Both are invented, the only difference is that http://schemas.xmlsoap.org/soap/envelope/
after it was invented it was standardized in a document so that everyone knows what it means. You don't need to standardize yours (http://spring.io/guides/gs-producing-web-service
isn't either), you just need to invent one that is unique and specific to your context.
People usually use domain namespaces that they own, maybe even throw some timestamp in there. So you can use for example http://jovana-vajagic.com/2021/03/20/example-service
if you think that is unique to you. Or you can use urn:uuid:8f4ac50e-574b-4936-b49b-8b129bea945b
if you want to (I got that random UUID from here).
So basically, you just invent one that is fairly unique, and you replace it in the code of that example you are following.

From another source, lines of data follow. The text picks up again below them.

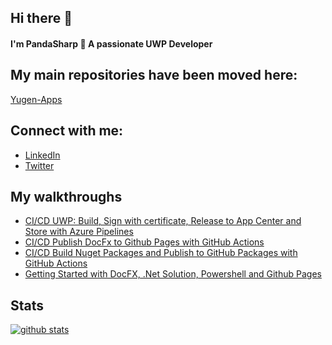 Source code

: ## Hi there 👋
#### I'm PandaSharp 🐼 A passionate UWP Developer

## My main repositories have been moved here:
[Yugen-Apps](https://github.com/orgs/Yugen-Apps/)

## Connect with me:
- [LinkedIn](https://www.linkedin.com/in/emilianomagliocca/)
- [Twitter](https://twitter.com/PandaSharp_)

## My walkthroughs
- [CI/CD UWP: Build, Sign with certificate, Release to App Center and Store with Azure Pipelines](https://panda-sharp.github.io/Yugen.Toolkit.Docs/articles/walkthroughs/uwp-azure-pipeline.html)
- [CI/CD Publish DocFx to Github Pages with GitHub Actions](https://panda-sharp.github.io/Yugen.Toolkit.Docs/articles/walkthroughs/docfx-github-actions.html)
- [CI/CD Build Nuget Packages and Publish to GitHub Packages with GitHub Actions](https://panda-sharp.github.io/Yugen.Toolkit.Docs/articles/walkthroughs/nuget-github-actions.html)
- [Getting Started with DocFX, .Net Solution, Powershell and Github Pages](https://panda-sharp.github.io/Yugen.Toolkit.Docs/articles/walkthroughs/docfx.html)

## Stats

[![github stats](https://github-readme-stats.vercel.app/api?username=Panda-Sharp)](https://github.com/Panda-Sharp)

<!--
[![github stats](https://github-readme-stats.vercel.app/api/top-langs?username=Panda-Sharp)](https://github.com/Panda-Sharp)
-->

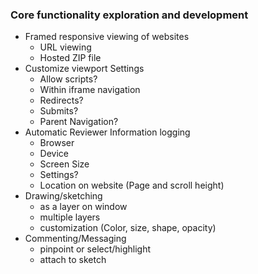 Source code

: ### Core functionality exploration and development

* Framed responsive viewing of websites
  * URL viewing
  * Hosted ZIP file
* Customize viewport Settings
  * Allow scripts?
  * Within iframe navigation
  * Redirects?
  * Submits?
  * Parent Navigation?
* Automatic Reviewer Information logging
  * Browser
  * Device
  * Screen Size
  * Settings?
  * Location on website (Page and scroll height)
* Drawing/sketching
  * as a layer on window
  * multiple layers
  * customization (Color, size, shape, opacity)
* Commenting/Messaging
  * pinpoint or select/highlight
  * attach to sketch

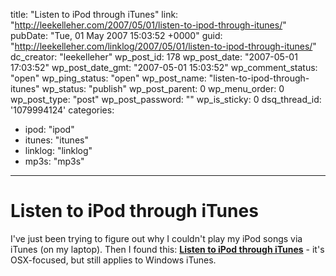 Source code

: title: "Listen to iPod through iTunes"
link: "http://leekelleher.com/2007/05/01/listen-to-ipod-through-itunes/"
pubDate: "Tue, 01 May 2007 15:03:52 +0000"
guid: "http://leekelleher.com/linklog/2007/05/01/listen-to-ipod-through-itunes/"
dc_creator: "leekelleher"
wp_post_id: 178
wp_post_date: "2007-05-01 17:03:52"
wp_post_date_gmt: "2007-05-01 15:03:52"
wp_comment_status: "open"
wp_ping_status: "open"
wp_post_name: "listen-to-ipod-through-itunes"
wp_status: "publish"
wp_post_parent: 0
wp_menu_order: 0
wp_post_type: "post"
wp_post_password: ""
wp_is_sticky: 0
dsq_thread_id: '1079994124'
categories:
  - ipod: "ipod"
  - itunes: "itunes"
  - linklog: "linklog"
  - mp3s: "mp3s"

---

# Listen to iPod through iTunes

I've just been trying to figure out why I couldn't play my iPod songs via iTunes (on my laptop). Then I found this: <a href="http://www.macosxhints.com/article.php?story=200304040732412"><strong>Listen to iPod through iTunes</strong></a> - it's OSX-focused, but still applies to Windows iTunes.
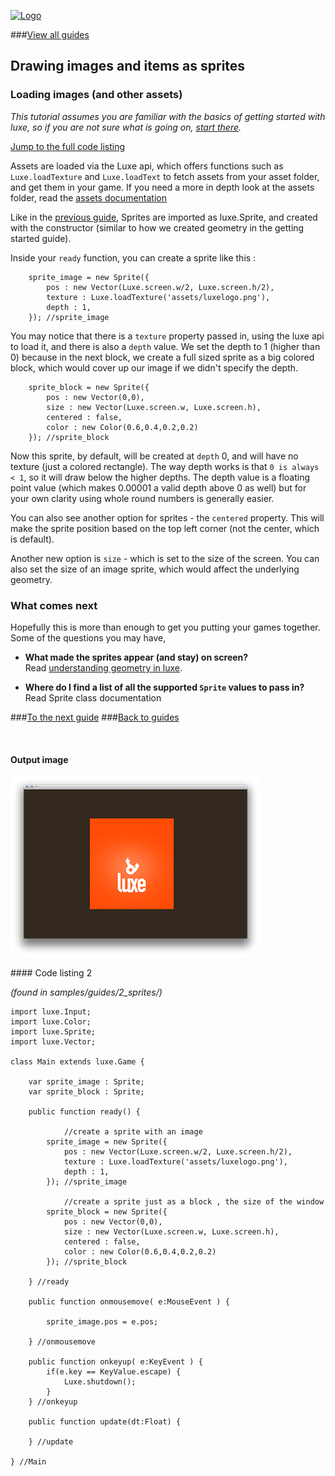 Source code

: 
[![Logo](http://luxeengine.com/images/logo.png)](index.html)


###[View all guides](guide.html)

## Drawing images and items as sprites

### Loading images (and other assets)

_This tutorial assumes you are familiar with the basics of getting started with luxe, so if you are not sure what is going on, [start there](guide.gettingstarted.html)._

[Jump to the full code listing](#code)

Assets are loaded via the Luxe api, which offers functions such as `Luxe.loadTexture` and `Luxe.loadText` to fetch assets from your asset folder, and get them in your game. If you need a more in depth look at the assets folder, read the [assets documentation](guide.assets.html)

Like in the [previous guide](guide.gettingstarted.html), Sprites are imported as luxe.Sprite, and created with the constructor (similar to how we created geometry in the getting started guide).

Inside your `ready` function, you can create a sprite like this :

		sprite_image = new Sprite({
	        pos : new Vector(Luxe.screen.w/2, Luxe.screen.h/2),
	        texture : Luxe.loadTexture('assets/luxelogo.png'),
	        depth : 1,
	    }); //sprite_image


You may notice that there is a `texture` property passed in, using the luxe api to load it, and there is also a `depth` value. We set the depth to 1 (higher than 0) because in the next block, we create a full sized sprite as a big colored block, which would cover up our image if we didn't specify the depth.

	    sprite_block = new Sprite({
	        pos : new Vector(0,0),
	        size : new Vector(Luxe.screen.w, Luxe.screen.h),
	        centered : false,
	        color : new Color(0.6,0.4,0.2,0.2)
	    }); //sprite_block

Now this sprite, by default, will be created at `depth` 0, and will have no texture (just a colored rectangle). The way depth works is that `0 is always < 1`, so it will draw below the higher depths. The depth value is a floating point value (which makes 0.00001 a valid depth above 0 as well) but for your own clarity using whole round numbers is generally easier.

You can also see another option for sprites - the `centered` property. This will make the sprite position based on the top left corner (not the center, which is default). 

Another new option is `size` - which is set to the size of the screen. You can also set the size of an image sprite, which would affect the underlying geometry.

### What comes next

Hopefully this is more than enough to get you putting your games together.   
Some of the questions you may have, 

- **What made the sprites appear (and stay) on screen?**   
Read [understanding geometry in luxe](guide.geometry.html).   

- **Where do I find a list of all the supported `Sprite` values to pass in?**    
Read Sprite class documentation  

###[To the next guide](guide.sprites.html)
###[Back to guides](guide.html)

&nbsp;

#### Output image

![getting started screenshot](images/guide.sprites.png)

<a name="code">
#### Code listing 2
</a>

_(found in samples/guides/2_sprites/)_


    import luxe.Input;
    import luxe.Color;
    import luxe.Sprite;
    import luxe.Vector;

    class Main extends luxe.Game {

        var sprite_image : Sprite;
        var sprite_block : Sprite;

        public function ready() {

                //create a sprite with an image 
            sprite_image = new Sprite({
                pos : new Vector(Luxe.screen.w/2, Luxe.screen.h/2),
                texture : Luxe.loadTexture('assets/luxelogo.png'),
                depth : 1,
            }); //sprite_image

                //create a sprite just as a block , the size of the window
            sprite_block = new Sprite({
                pos : new Vector(0,0),
                size : new Vector(Luxe.screen.w, Luxe.screen.h),
                centered : false,
                color : new Color(0.6,0.4,0.2,0.2)
            }); //sprite_block

        } //ready

        public function onmousemove( e:MouseEvent ) {

            sprite_image.pos = e.pos;

        } //onmousemove
      
        public function onkeyup( e:KeyEvent ) {
            if(e.key == KeyValue.escape) {
                Luxe.shutdown();
            }
        } //onkeyup

        public function update(dt:Float) {

        } //update

    } //Main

As for defining elements within that namespace, you will need an XML schema where you define your elements, sub-elements, attributes, their types, etc. Look in the tutorial you are following and you will see there is a section on XML schema:
<xs:schema
xmlns:xs="http://www.w3.org/2001/XMLSchema"
xmlns:tns="http://spring.io/guides/gs-producing-web-service"
targetNamespace="http://spring.io/guides/gs-producing-web-service"
elementFormDefault="qualified">
...
You need to create something similar, using your namespace (like http://jovana-vajagic.com/2021/03/20/example-service
or whatever you chose) and declare your elements in there.
You will have some reading to do :) Good Luck!